The OCFS and the MCH program are committed to implementing meaningful family engagement at an office-wide level. In 2018 the OCFS enlisted the assistance of a consultant to hold a Family Engagement Strategic Planning meeting with staff in order to identify strengths, weaknesses and opportunities and threats (SWOT) across OCFS programs. In addition to the SWOT activities and planning, a definition for OCFS Family Engagement was also developed - Accomplishing Change Together (ACT) through partnerships, relationship building, family voices, with integrity and respect.
The needs assessment brought to light the need for more engagement with external partners (outside state government), including those impacted by the programs and strategies that each workgroup will develop and implement. To build and continue to develop community-based partners and family leaders, the OCFS has developed a broad strategy for engagement leveraging our 76 community health offices. This strategy will also rely on training for OCFS personnel to develop and sustain partnerships at the local, region and state level. This strategy includes three objectives: 1) develop regional innovation labs for community and family engagement; 2) OCFS leadership will identify and begin to develop partnerships with statewide/national providers, community and family centered groups; and 3) support MCH domain leaders to create workgroups to guide the priorities identified in the needs assessment.
Communication and Outreach
- Assess communication preferences of OCFS clients within the 76 community health offices and with community and state partners.
- Support OCFS regional managers’ time to build community and family engagement collaboratives.
- Continue to develop online communities through the Cor Health (adolescents), For Baby’s Sake (women and infants) web and social media channels and the development of the new MCH website.
- Identify and better understand the needs of English as a second language or non-English speakers in South Dakota.

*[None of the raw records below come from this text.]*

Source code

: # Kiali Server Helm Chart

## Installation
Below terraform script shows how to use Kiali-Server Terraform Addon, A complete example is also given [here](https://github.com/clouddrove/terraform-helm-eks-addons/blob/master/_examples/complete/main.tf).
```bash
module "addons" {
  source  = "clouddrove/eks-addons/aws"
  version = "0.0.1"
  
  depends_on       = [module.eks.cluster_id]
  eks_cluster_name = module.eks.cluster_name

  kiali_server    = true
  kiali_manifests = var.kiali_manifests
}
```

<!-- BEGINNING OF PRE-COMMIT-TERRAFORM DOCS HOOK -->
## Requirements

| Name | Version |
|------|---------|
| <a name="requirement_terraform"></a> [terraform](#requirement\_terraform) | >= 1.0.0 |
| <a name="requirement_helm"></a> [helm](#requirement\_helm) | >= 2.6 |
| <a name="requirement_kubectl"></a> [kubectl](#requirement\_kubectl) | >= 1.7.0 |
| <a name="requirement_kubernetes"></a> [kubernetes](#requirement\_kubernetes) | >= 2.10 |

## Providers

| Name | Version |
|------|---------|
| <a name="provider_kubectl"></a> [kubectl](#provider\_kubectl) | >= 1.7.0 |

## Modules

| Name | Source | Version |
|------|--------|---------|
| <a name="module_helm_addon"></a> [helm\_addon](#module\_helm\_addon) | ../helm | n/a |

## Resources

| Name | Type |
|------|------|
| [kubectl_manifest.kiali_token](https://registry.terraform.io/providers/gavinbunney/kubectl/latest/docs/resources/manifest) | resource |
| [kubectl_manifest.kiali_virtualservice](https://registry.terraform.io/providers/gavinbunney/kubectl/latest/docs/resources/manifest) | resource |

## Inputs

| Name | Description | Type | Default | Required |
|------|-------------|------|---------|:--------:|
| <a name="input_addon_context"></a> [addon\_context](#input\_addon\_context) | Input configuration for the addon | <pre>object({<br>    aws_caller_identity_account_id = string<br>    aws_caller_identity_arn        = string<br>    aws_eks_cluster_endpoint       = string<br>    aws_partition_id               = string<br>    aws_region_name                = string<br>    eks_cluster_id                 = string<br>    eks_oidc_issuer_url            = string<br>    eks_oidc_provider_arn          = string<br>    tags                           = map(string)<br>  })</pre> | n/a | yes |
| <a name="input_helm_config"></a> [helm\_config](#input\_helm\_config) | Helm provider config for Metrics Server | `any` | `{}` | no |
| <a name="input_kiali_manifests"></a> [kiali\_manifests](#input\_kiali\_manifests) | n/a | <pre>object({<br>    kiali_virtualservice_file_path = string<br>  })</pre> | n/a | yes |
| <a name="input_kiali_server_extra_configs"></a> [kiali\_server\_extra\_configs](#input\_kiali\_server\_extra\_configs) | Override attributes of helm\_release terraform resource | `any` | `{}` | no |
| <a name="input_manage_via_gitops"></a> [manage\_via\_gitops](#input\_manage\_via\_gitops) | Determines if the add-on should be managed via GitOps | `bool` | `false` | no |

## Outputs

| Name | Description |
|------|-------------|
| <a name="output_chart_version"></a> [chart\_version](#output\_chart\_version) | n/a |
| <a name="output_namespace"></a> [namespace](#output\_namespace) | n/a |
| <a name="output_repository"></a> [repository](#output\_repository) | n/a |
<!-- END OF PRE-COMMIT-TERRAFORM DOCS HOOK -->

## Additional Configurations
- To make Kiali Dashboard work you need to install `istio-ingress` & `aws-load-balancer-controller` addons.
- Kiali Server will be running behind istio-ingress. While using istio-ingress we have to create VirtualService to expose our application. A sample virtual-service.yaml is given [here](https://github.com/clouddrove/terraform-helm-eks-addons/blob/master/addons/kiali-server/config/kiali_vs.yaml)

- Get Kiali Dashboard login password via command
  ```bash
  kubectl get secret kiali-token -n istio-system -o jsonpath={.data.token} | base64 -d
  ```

Develop Community and Family Leaders
- MCH training offered to regional managers and MCH domain leads on Collective Impact as a model for community collaboration.
- Develop a statewide network, relying on family centered, patient or provider organizations to develop family leaders.
- Utilize the TRAIN platform, which allows training to be video recorded and disseminated, to OCFS regional managers, community partners and family leaders.
- Support and learn from the development of the Youth Council, which is a main strategy within the Child/Adolescent domain.
- Learn from the breastfeeding peer counselors’ model – WIC breastfeeding peer counselors provide a valuable service to their communities, addressing the barriers to breastfeeding by offering breastfeeding education, support, and role modeling. The WIC program identifies mothers who were previous breastfeeding WIC participants to fill these paid positions.
Program Development, Improvement and Evaluation
Family input is acknowledged and used to inform program planning and policies through opportunities for regular feedback. This regular feedback will enhance the programmatic continuous quality improvement and program evaluation and evolution to meet community and state needs.
- Development of the CYSHCN and infant safe sleep survey
- PRAMS guides much of our work and is an opportunity to hear from SD mothers.
- Expand the WIC annual survey to include not just WIC services but MCH services as well. These surveys are completed for statewide, regional and clinic information and are incorporated in the clinic nutrition and marketing plans as goals and objectives for overall improvement to the program.
-
Public comment
,and direct solicitation of external reviewers of the MCH Block Grant
Training and Professional Development
- MCH domain leaders training and technical assistance request to MCHB workforce development related to meaningful engagement of families and communities.
-
Each year there will be opportunities for gathering ideas and strategies for statewide family engagement implementation within the OCFS.
Every other year the OCFS will hold an All Staff Conference to train field staff on various topics including family engagement. - Renewed focus on orientation and onboarding new employees, cultural competency and health equity
- MCH staff serve on multiple state and national advisory panels, councils, and workgroups that bring together family/consumer partners. This includes but is not limited to the advisory group for the HRSA Hearing Screening grant, early intervention State Interagency Coordinating Council, Developmental Disabilities Council, South Dakota Youth Suicide Prevention Advisory Committee, Oral Health Coalition, Bright Start Home Visiting Community Advisory Boards, Community Based Child Abuse Prevention Board, and the USD Center for the Prevention of Child Maltreatment Advisory Committee. These groups while each having their own focus all include consumers that provide insight and direction to inform decision making at all levels. This assists in ensuring our services are targeted to best meet consumer needs.